REQUIREMENT: Here are the records. Write out exactly the lines between the one holding "title: Meet the Team" and the one holding "sort_by: weight", inclusive.
**** TASK INPUT
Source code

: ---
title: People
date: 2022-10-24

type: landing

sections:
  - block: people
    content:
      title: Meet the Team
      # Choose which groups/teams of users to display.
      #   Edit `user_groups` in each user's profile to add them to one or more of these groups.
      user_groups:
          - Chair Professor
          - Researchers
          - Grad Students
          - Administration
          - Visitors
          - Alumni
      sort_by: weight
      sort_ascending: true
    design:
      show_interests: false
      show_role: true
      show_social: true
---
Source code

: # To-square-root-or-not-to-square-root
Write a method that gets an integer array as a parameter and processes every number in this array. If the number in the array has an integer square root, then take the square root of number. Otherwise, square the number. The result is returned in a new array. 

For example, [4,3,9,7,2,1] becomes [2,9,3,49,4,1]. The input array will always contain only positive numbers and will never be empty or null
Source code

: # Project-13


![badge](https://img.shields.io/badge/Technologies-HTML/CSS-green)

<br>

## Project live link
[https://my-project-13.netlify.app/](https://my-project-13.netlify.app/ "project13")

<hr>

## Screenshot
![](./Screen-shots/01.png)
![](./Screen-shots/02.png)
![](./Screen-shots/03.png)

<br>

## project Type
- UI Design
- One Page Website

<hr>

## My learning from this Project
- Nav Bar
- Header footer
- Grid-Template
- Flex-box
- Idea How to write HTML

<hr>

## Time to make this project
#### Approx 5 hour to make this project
********
EXERCISE OUTPUT:
      title: Meet the Team
      # Choose which groups/teams of users to display.
      #   Edit `user_groups` in each user's profile to add them to one or more of these groups.
      user_groups:
          - Chair Professor
          - Researchers
          - Grad Students
          - Administration
          - Visitors
          - Alumni
      sort_by: weight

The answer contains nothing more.